After five years of fighting the drug cartels with the military, a troubling pattern has emerged of Mexican military forces committing crimes as terrible as those of the criminals they are supposed to be defeating. Yet, Calderon’s government has failed to punish military officials or soldiers charged with committing atrocities against innocent civilians. In the same Human Rights Watch report, the authors note that military prosecutors have only convicted 15 soldiers, out of 3,671 investigations from 2007 to June 2011.

Now we have yet another report of military atrocities out of Ojinaga – a small Mexican border community across from Presidio in the Big Bend region. This time, however, General Manuel de Jesus Moreno Avina and 29 soldiers under his command are being tried for several crimes including torture, homicide, and drug trafficking.

The Mexican newspaper Reforma first reported the case after gaining access to some of the soldiers’ court testimonies. According to the newspaper, at least 10 civilians were killed by soldiers or hit men under Moreno’s orders in 2008 and 2009.

Reforma and the Associated Press report that among General Moreno’s alleged victims was Patricia Gardea Gonzalez, a secretary at the federal prosecutors’ office in Ojinaga; a state police officer; a local police officer who stopped Moreno for speeding and driving while drunk; and a businessman who filed a complaint with federal prosecutors and human rights officials after soldiers ransacked his home and stole money.

The good news is that unlike many generals who have never been held accountable for their abuses, General Moreno and his soldiers will be tried for their alleged crimes.
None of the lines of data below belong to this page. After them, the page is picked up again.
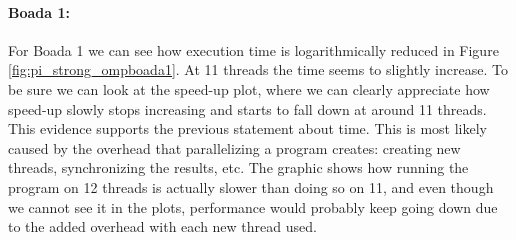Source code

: \documentclass[12]{article}
\begin{document}
\paragraph{Boada 1:}
For Boada 1 we can see how execution time is logarithmically reduced in Figure \ref{fig:pi_strong_ompboada1}. At 11 threads the time seems to slightly increase. To be sure we can look at the speed-up plot, where we can clearly appreciate how speed-up slowly stops increasing and starts to fall down at around 11 threads. This evidence supports the previous statement about time. This is most likely caused by the overhead that parallelizing a program creates: creating new threads, synchronizing the results, etc. The graphic shows how running the program on 12 threads is actually slower than doing so on 11, and even though we cannot see it in the plots, performance would probably keep going down due to the added overhead with each new thread used.
\end{document}
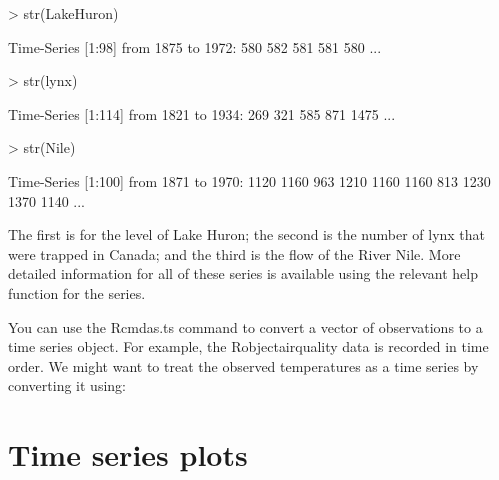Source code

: \begin{Schunk}
\begin{Sinput}
> str(LakeHuron) 
\end{Sinput}
\begin{Soutput}
 Time-Series [1:98] from 1875 to 1972: 580 582 581 581 580 ...
\end{Soutput}
\begin{Sinput}
> str(lynx) 
\end{Sinput}
\begin{Soutput}
 Time-Series [1:114] from 1821 to 1934: 269 321 585 871 1475 ...
\end{Soutput}
\begin{Sinput}
> str(Nile) 
\end{Sinput}
\begin{Soutput}
 Time-Series [1:100] from 1871 to 1970: 1120 1160 963 1210 1160 1160 813 1230 1370 1140 ...
\end{Soutput}
\end{Schunk}

The first is for the level of Lake Huron; the second is the number of lynx that were trapped in Canada; and the third is the flow of the River Nile. More detailed information for all of these series is available using the relevant help function for the series. 
 
You can use the Rcmd{as.ts} command to convert a vector of observations to a time series object. For example, the Robject{airquality} data is recorded in time order. We might want to treat the observed temperatures as a time series by converting it using: 

\begin{Schunk}
\end{Schunk}

 
\section{Time series plots}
This is a step in the right direction. The bad news, however, is that the trial will be in military court, which has shown to be ineffective in the past. Legal experts and human rights advocates have long argued that soldiers who commit human rights violations should be tried in civilian courts. Last year, Mexico’s Supreme Court agreed by issuing a historic ruling that soldiers be tried in civilian courts. Yet, it still hasn’t been implemented. Until the military is held accountable for its abuses Mexico will continue to be plagued by historic levels of violence. Criminals aren’t the only ones who need to be brought to justice. So do government officials who betrayed the honest citizens of Mexico.